一个财务决策,不应该仅仅因为某位经理此刻想要某个特定结果就被做出,它应该遵循一个显式的业务框架。例如:
一家公司可能会定义如下概念:
- 营收
- 成本
- 预算
- 预测
- 现金流
- 投资
- 风险
- 客户
- 业务单元
- 审批
它可能定义如下关系:
- 一个业务单元拥有一个预算。
- 一笔交易归属于一个账户。
- 实际表现会与预测进行对比。
- 一笔采购可能需要审批。
- 一笔投资会消耗现金,但可能创造未来的价值。
- 削减成本可能会影响客户体验或运营风险。
不同部门可能会用不同的方式看待同一个决策。
财务部门可能优先考虑利润率,销售部门可能优先考虑增长,运营部门可能优先考虑可靠性,法务部门可能优先考虑合规性,而管理层可能优先考虑企业的长期价值。
如果没有一个共享的本体论,这些团队可能用着相同的词汇,却各自表达着不同的意思。他们的指标可能相互冲突,而一个 AI 智能体也可能在优化某个目标的同时损害了另一个目标。
企业本体论为组织所处的世界创造出一种共享的表达方式。

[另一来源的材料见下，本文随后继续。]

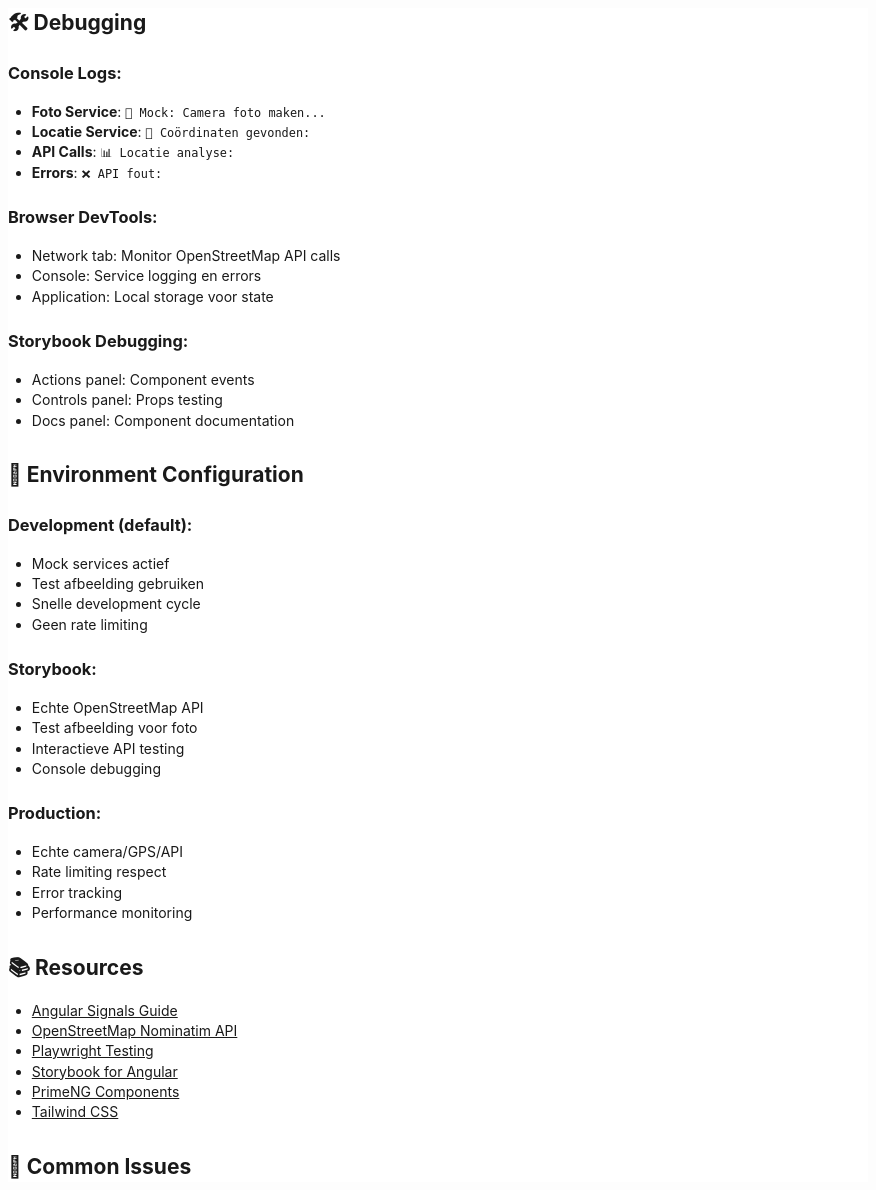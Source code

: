 ## 🛠️ Debugging

### Console Logs:
- **Foto Service**: `📸 Mock: Camera foto maken...`
- **Locatie Service**: `🎯 Coördinaten gevonden:`
- **API Calls**: `📊 Locatie analyse:`
- **Errors**: `❌ API fout:`

### Browser DevTools:
- Network tab: Monitor OpenStreetMap API calls
- Console: Service logging en errors
- Application: Local storage voor state

### Storybook Debugging:
- Actions panel: Component events
- Controls panel: Props testing
- Docs panel: Component documentation

## 🔐 Environment Configuration

### Development (default):
- Mock services actief
- Test afbeelding gebruiken  
- Snelle development cycle
- Geen rate limiting

### Storybook:
- Echte OpenStreetMap API
- Test afbeelding voor foto
- Interactieve API testing
- Console debugging

### Production:
- Echte camera/GPS/API
- Rate limiting respect
- Error tracking
- Performance monitoring

## 📚 Resources

- [Angular Signals Guide](https://angular.dev/guide/signals)
- [OpenStreetMap Nominatim API](https://nominatim.org/release-docs/latest/api/Overview/)
- [Playwright Testing](https://playwright.dev/docs/intro)
- [Storybook for Angular](https://storybook.js.org/docs/get-started/frameworks/angular)
- [PrimeNG Components](https://primeng.org/)
- [Tailwind CSS](https://tailwindcss.com/docs)

## 🐛 Common Issues
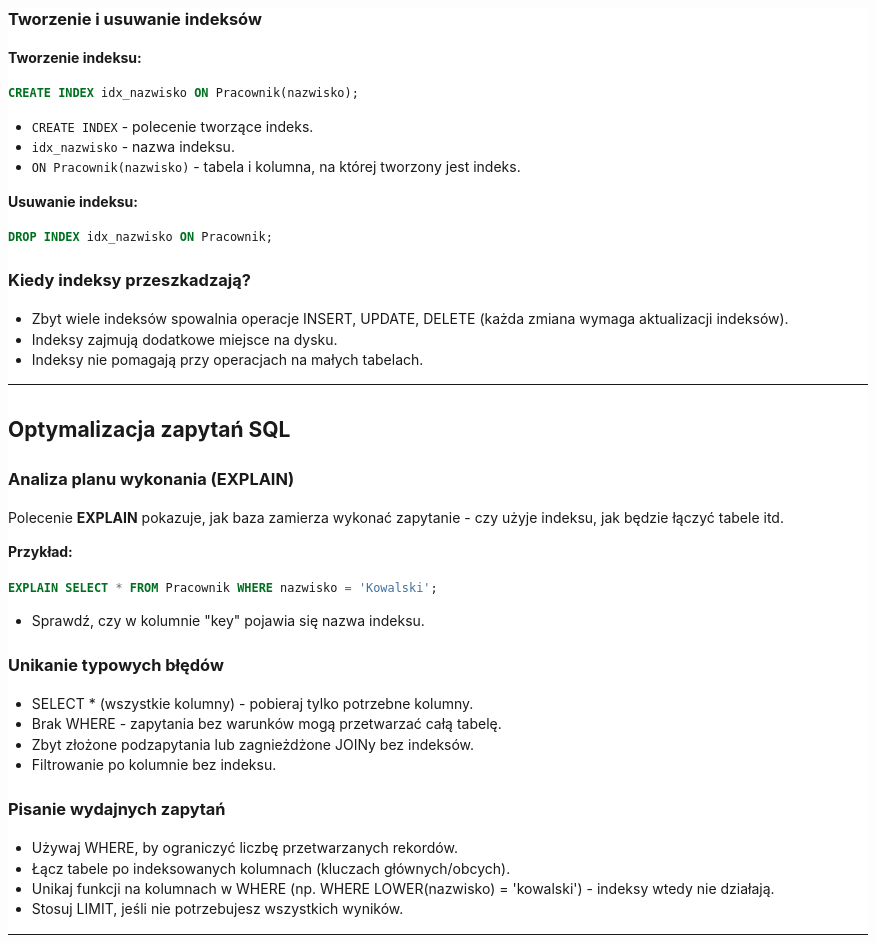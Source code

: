 ### Tworzenie i usuwanie indeksów

**Tworzenie indeksu:**

```sql
CREATE INDEX idx_nazwisko ON Pracownik(nazwisko);
```

- `CREATE INDEX` - polecenie tworzące indeks.
- `idx_nazwisko` - nazwa indeksu.
- `ON Pracownik(nazwisko)` - tabela i kolumna, na której tworzony jest indeks.

**Usuwanie indeksu:**

```sql
DROP INDEX idx_nazwisko ON Pracownik;
```

### Kiedy indeksy przeszkadzają?

- Zbyt wiele indeksów spowalnia operacje INSERT, UPDATE, DELETE (każda zmiana wymaga aktualizacji indeksów).
- Indeksy zajmują dodatkowe miejsce na dysku.
- Indeksy nie pomagają przy operacjach na małych tabelach.

---

## Optymalizacja zapytań SQL

### Analiza planu wykonania (EXPLAIN)

Polecenie **EXPLAIN** pokazuje, jak baza zamierza wykonać zapytanie - czy użyje indeksu, jak będzie łączyć tabele itd.

**Przykład:**

```sql
EXPLAIN SELECT * FROM Pracownik WHERE nazwisko = 'Kowalski';
```

- Sprawdź, czy w kolumnie "key" pojawia się nazwa indeksu.

### Unikanie typowych błędów

- SELECT \* (wszystkie kolumny) - pobieraj tylko potrzebne kolumny.
- Brak WHERE - zapytania bez warunków mogą przetwarzać całą tabelę.
- Zbyt złożone podzapytania lub zagnieżdżone JOINy bez indeksów.
- Filtrowanie po kolumnie bez indeksu.

### Pisanie wydajnych zapytań

- Używaj WHERE, by ograniczyć liczbę przetwarzanych rekordów.
- Łącz tabele po indeksowanych kolumnach (kluczach głównych/obcych).
- Unikaj funkcji na kolumnach w WHERE (np. WHERE LOWER(nazwisko) = 'kowalski') - indeksy wtedy nie działają.
- Stosuj LIMIT, jeśli nie potrzebujesz wszystkich wyników.

---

它让业务实体、定义、政策、关系、权限与行动都变得显式。
只有这样,一个 AI 系统才能有意义地去评估诸如以下的问题:
- 这笔支出应该被批准吗?
- 这个项目应该由哪个预算来支持?
- 这个差异是否可以接受?
- 公司应该优先考虑利润率还是增长?
- 在遵守政策与风险约束的前提下,哪种行动能让价值最大化?
从隐藏的目的到可治理的优化
人类的推理与企业的决策,面对的是同一个问题。
一个系统可能看起来很理性,但实际上是被一个隐藏的目的所引导的。这个目的可能来自:
- 个人当下的欲望
- 经理的绩效目标
- 部门的局部激励
- 产品负责人的目标
- 模型开发者的假设
- 掌控这个 AI 系统的组织
本体论不会消除这些利益考量,但它能让它们变得可见。
当推理框架变得显式时,我们就可以追问:
- 正在被优化的目标是什么?
- 哪些原则在约束这个目标?
- 是谁定义了这些原则?
- 哪些利益相关方会受到影响?
- 正在被接受的取舍是什么?
- 换一个框架,会产生怎样不同的行动?
这把 AI 的推理,从一个不透明的输出,转变成了一个可治理的过程。
我目前的理解
因此,我目前对本体论的理解,并不局限于整理数据。
本体论是一种让推理系统的世界观变得显式的方式。
对人类而言,它可以连接理论、价值观、概念、判断与行动。对企业而言,它可以连接战略、业务定义、财务逻辑、政策、指标、决策与具体的运营行动。对 AI 而言,它可以提供一个结构化的世界,让推理得以在其中发生。
最终的行动仍然可能存在争议,框架本身也仍然可能带有局限或偏见。
但至少,推理变得可见了。
而一旦它变得可见,就可以被质疑、被比较、被治理、被改进。
这或许是构建我们真正能够信任的 AI 系统时,最重要的基础之一。